Atento ao que se dizia, talvez excessivamente atento, a dado passo reparo que o orador declamava um poema sobre coisas estranhíssimas tais como escrever num papel com uma caneta sem tinta ou vice-versa (porque, para o efeito, é indiferente)... Era um discurso perfeitamente incoerente, incompreensível – nos parâmetros pelos quais a minha sensibilidade artística se pautava então – que me pareceu dito por um louco varrido. Na minha mais pura inocência desfraldei-me em risos incontidos, gargalhadas sonoras que levaram o meu pai a impor-me imediato silêncio visto o Cesariny ter interrompido a leitura, face a tão «inaudita» atitude de uma criança. Calado ele, calei-me eu. Retoma o poeta a palavra e continua a sair-lhe pela boca tudo quanto eu achava incoerente e de novo rebento em gargalhadas. Desta vez o Mário Cesariny de Vasconcelos, fuzilando com os olhos o meu progenitor enquanto o meu primo Fernando Alves dos Santos quase arrancava a farta cabeleira de tanto se arrepelar, pediu, em tom irrecusável, que o pai da criança a levasse para fora da sala.
Lá fomos os dois. O meu pai apelou a todo o meu bom-senso infantil e voltámos passados uns minutos.

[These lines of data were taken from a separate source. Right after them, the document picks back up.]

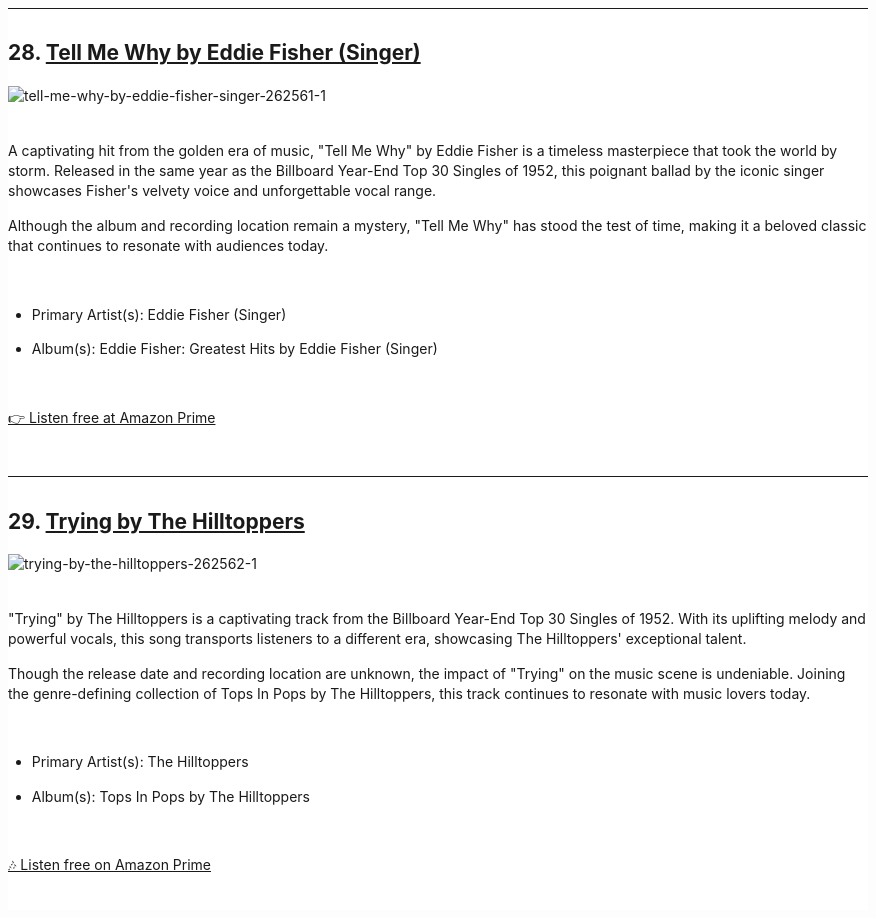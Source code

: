 <hr>

## 28. [Tell Me Why by Eddie Fisher (Singer)](https://serp.ly/amazon/Tell+Me+Why+by%C2%A0Eddie%C2%A0Fisher+%28Singer%29?i=digital-music)

<div class="image"><img alt="tell-me-why-by-eddie-fisher-singer-262561-1" height="540" src="https://imagedelivery.net/XRNHhJkVKCwA1q8dBxfEtw/tell-me-why-by-eddie-fisher-singer-262561-1/h=540,fit=pad,background=black"/></div>

<br>

A captivating hit from the golden era of music, "Tell Me Why" by Eddie Fisher is a timeless masterpiece that took the world by storm. Released in the same year as the Billboard Year-End Top 30 Singles of 1952, this poignant ballad by the iconic singer showcases Fisher's velvety voice and unforgettable vocal range.

Although the album and recording location remain a mystery, "Tell Me Why" has stood the test of time, making it a beloved classic that continues to resonate with audiences today.

<br>

- Primary Artist(s): Eddie Fisher (Singer)

- Album(s): Eddie Fisher: Greatest Hits by Eddie Fisher (Singer)

<br>

[👉 Listen free at Amazon Prime](https://serp.ly/amazonprime)

<br>

<hr>

## 29. [Trying by The Hilltoppers](https://serp.ly/amazon/Trying+by%C2%A0The%C2%A0Hilltoppers?i=digital-music)

<div class="image"><img alt="trying-by-the-hilltoppers-262562-1" height="540" src="https://imagedelivery.net/XRNHhJkVKCwA1q8dBxfEtw/trying-by-the-hilltoppers-262562-1/h=540,fit=pad,background=black"/></div>

<br>

"Trying" by The Hilltoppers is a captivating track from the Billboard Year-End Top 30 Singles of 1952. With its uplifting melody and powerful vocals, this song transports listeners to a different era, showcasing The Hilltoppers' exceptional talent.

Though the release date and recording location are unknown, the impact of "Trying" on the music scene is undeniable. Joining the genre-defining collection of Tops In Pops by The Hilltoppers, this track continues to resonate with music lovers today.

<br>

- Primary Artist(s): The Hilltoppers

- Album(s): Tops In Pops by The Hilltoppers

<br>

[🎶 Listen free on Amazon Prime](https://serp.ly/amazonprime)

<br>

Ficámos de pé, lá no fundo. A leitura continuava e, mais uma vez, não tive travão na gargalhada cristalina que me saiu boca fora. Foi, de facto, a última. O meu pai arrastou-me para o patamar da escada, fora de portas, de modo a conter-me o riso que, em mim, sempre foi fácil.
O Fernando Alves dos Santos morreu há 14 anos – curiosamente também em Novembro – se calhar sem nunca, no fundo de si, me ter desculpado o pouco respeito pela nova corrente literária e artística que também ele ajudara a fazer despontar em Portugal. Naturalmente, o Cesariny terá esquecido o episódio, ou talvez não. Verdade é que não se me apresentou ocasião para lhe recordar o facto e pedir-lhe desculpa pela minha inocente e quase surreal sessão de gargalhadas.